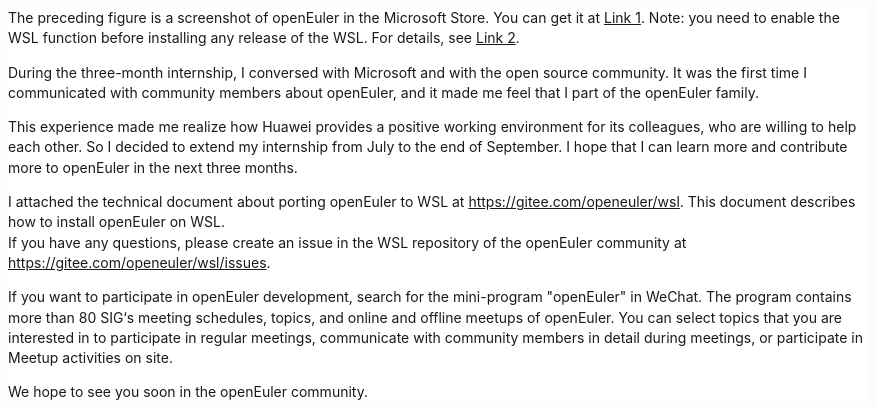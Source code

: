 The preceding figure is a screenshot of openEuler in the Microsoft Store. You can get it at [Link 1](https://www.microsoft.com/zh-cn/p/openeuler/9ngf0q0xp03d?rtc=1&activetab=pivot:overviewtab). Note: you need to enable the WSL function before installing any release of the WSL. For details, see [Link 2](https://gitee.com/openeuler/wsl).  

During the three-month internship, I conversed with Microsoft and with the open source community. It was the first time I communicated with community members about openEuler, and it made me feel that I part of the openEuler family.  

This experience made me realize how Huawei provides a positive working environment for its colleagues, who are willing to help each other. So I decided to extend my internship from July to the end of September. I hope that I can learn more and contribute more to openEuler in the next three months.  

I attached the technical document about porting openEuler to WSL at https://gitee.com/openeuler/wsl. This document describes how to install openEuler on WSL.  
If you have any questions, please create an issue in the WSL repository of the openEuler community at https://gitee.com/openeuler/wsl/issues.  

If you want to participate in openEuler development, search for the mini-program "openEuler" in WeChat. The program contains more than 80 SIG‘s meeting schedules, topics, and online and offline meetups of openEuler. You can select topics that you are interested in to participate in regular meetings, communicate with community members in detail during meetings, or participate in Meetup activities on site.  

We hope to see you soon in the openEuler community.  

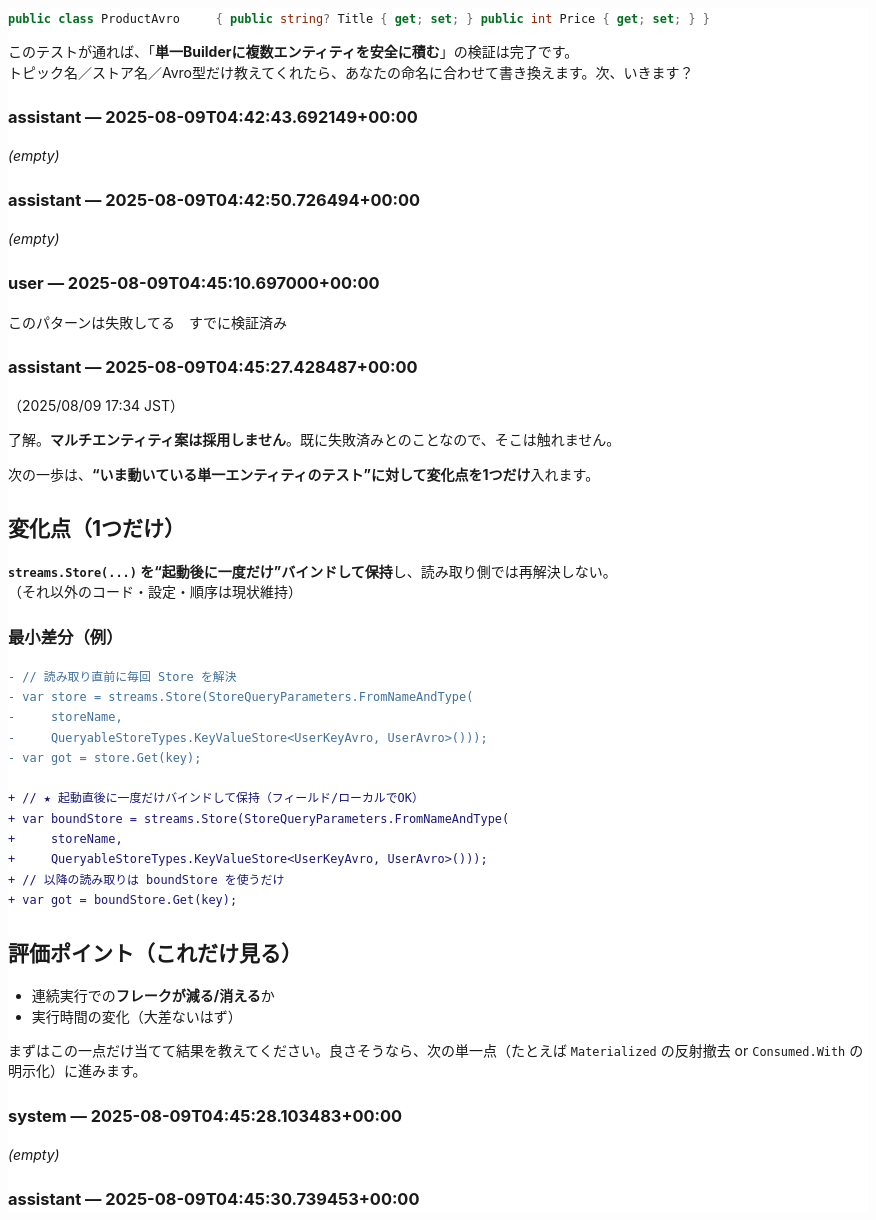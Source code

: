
 ```csharp
public class ProductAvro     { public string? Title { get; set; } public int Price { get; set; } }
```

このテストが通れば、「**単一Builderに複数エンティティを安全に積む**」の検証は完了です。  
トピック名／ストア名／Avro型だけ教えてくれたら、あなたの命名に合わせて書き換えます。次、いきます？
### assistant — 2025-08-09T04:42:43.692149+00:00

_(empty)_
### assistant — 2025-08-09T04:42:50.726494+00:00

_(empty)_
### user — 2025-08-09T04:45:10.697000+00:00

このパターンは失敗してる　すでに検証済み
### assistant — 2025-08-09T04:45:27.428487+00:00

（2025/08/09 17:34 JST）

了解。**マルチエンティティ案は採用しません**。既に失敗済みとのことなので、そこは触れません。

次の一歩は、**“いま動いている単一エンティティのテスト”に対して変化点を1つだけ**入れます。

## 変化点（1つだけ）
**`streams.Store(...)` を“起動後に一度だけ”バインドして保持**し、読み取り側では再解決しない。  
（それ以外のコード・設定・順序は現状維持）
### 最小差分（例）
```diff
- // 読み取り直前に毎回 Store を解決
- var store = streams.Store(StoreQueryParameters.FromNameAndType(
-     storeName,
-     QueryableStoreTypes.KeyValueStore<UserKeyAvro, UserAvro>()));
- var got = store.Get(key);

+ // ★ 起動直後に一度だけバインドして保持（フィールド/ローカルでOK）
+ var boundStore = streams.Store(StoreQueryParameters.FromNameAndType(
+     storeName,
+     QueryableStoreTypes.KeyValueStore<UserKeyAvro, UserAvro>()));
+ // 以降の読み取りは boundStore を使うだけ
+ var got = boundStore.Get(key);
```

## 評価ポイント（これだけ見る）
- 連続実行での**フレークが減る/消える**か  
- 実行時間の変化（大差ないはず）

まずはこの一点だけ当てて結果を教えてください。良さそうなら、次の単一点（たとえば `Materialized` の反射撤去 or `Consumed.With` の明示化）に進みます。
### system — 2025-08-09T04:45:28.103483+00:00

_(empty)_
### assistant — 2025-08-09T04:45:30.739453+00:00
- - - -
Reproduce exactly the lines above from the line with "During the three-month" to the line with "If you have", including both, and add nothing.

During the three-month internship, I conversed with Microsoft and with the open source community. It was the first time I communicated with community members about openEuler, and it made me feel that I part of the openEuler family.  

This experience made me realize how Huawei provides a positive working environment for its colleagues, who are willing to help each other. So I decided to extend my internship from July to the end of September. I hope that I can learn more and contribute more to openEuler in the next three months.  

I attached the technical document about porting openEuler to WSL at https://gitee.com/openeuler/wsl. This document describes how to install openEuler on WSL.  
If you have any questions, please create an issue in the WSL repository of the openEuler community at https://gitee.com/openeuler/wsl/issues.  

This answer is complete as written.